Forest Service hit with violations at Tahoe projects
Sacramento Bee
Nov 3, 2009
Matt Weiser
The U.S. Forest Service has been cited for water quality violations at five Lake Tahoe projects, including a controversial logging operation in the 2007 Angora fire burn area.
Several violations caused significant erosion into Lake Tahoe streams, according to the Lahontan Regional Water Quality Control Board, which issued the notices. Erosion is a key cause of declining clarity in the storied alpine lake.
The Forest Service disputes some of the findings by the water board.
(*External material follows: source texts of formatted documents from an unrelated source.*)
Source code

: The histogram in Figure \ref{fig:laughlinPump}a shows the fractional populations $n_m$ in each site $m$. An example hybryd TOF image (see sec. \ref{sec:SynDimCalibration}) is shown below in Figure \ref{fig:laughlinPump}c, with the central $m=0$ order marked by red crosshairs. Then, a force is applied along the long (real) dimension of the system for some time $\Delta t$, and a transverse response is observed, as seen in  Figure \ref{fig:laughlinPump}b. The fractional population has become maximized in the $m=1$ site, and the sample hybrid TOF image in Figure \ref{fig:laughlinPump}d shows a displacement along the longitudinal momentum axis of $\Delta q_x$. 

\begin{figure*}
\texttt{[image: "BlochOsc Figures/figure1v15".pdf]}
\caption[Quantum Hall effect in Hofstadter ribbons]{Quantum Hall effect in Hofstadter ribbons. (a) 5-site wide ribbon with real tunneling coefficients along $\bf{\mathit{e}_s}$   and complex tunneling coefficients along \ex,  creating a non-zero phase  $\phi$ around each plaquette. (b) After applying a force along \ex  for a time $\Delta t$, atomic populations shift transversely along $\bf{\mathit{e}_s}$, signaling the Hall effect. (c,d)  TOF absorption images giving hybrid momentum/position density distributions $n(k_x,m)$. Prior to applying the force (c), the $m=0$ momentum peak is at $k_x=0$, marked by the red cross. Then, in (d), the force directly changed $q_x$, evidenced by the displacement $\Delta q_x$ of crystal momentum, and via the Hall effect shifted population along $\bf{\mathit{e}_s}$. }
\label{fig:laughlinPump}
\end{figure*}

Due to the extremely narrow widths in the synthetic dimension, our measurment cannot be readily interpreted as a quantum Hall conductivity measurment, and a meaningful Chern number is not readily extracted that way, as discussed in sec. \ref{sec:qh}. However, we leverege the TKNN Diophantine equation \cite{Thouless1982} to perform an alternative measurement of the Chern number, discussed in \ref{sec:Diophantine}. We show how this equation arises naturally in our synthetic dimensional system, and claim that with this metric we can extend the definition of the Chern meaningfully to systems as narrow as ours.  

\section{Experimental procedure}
Any projects at Tahoe that disturb the soil are required to maintain erosion-control devices and to stop work at project sites by Oct. 15. They're also required to ensure erosion-control measures are in place when a storm is forecast.
Those things allegedly didn't happen in the five projects that received violation notices, issued between Oct. 19 and 26 after inspections by water board staff.
The most serious violation claimed by the water board involves a project to remove "hazard trees" burned in the Angora fire in South Lake Tahoe.
Inspectors visited the project site Oct. 13 and 14 during a storm, and said they found heavy erosion from logging areas into Angora Creek, a tributary of Lake Tahoe. They said they found little effort to prevent erosion.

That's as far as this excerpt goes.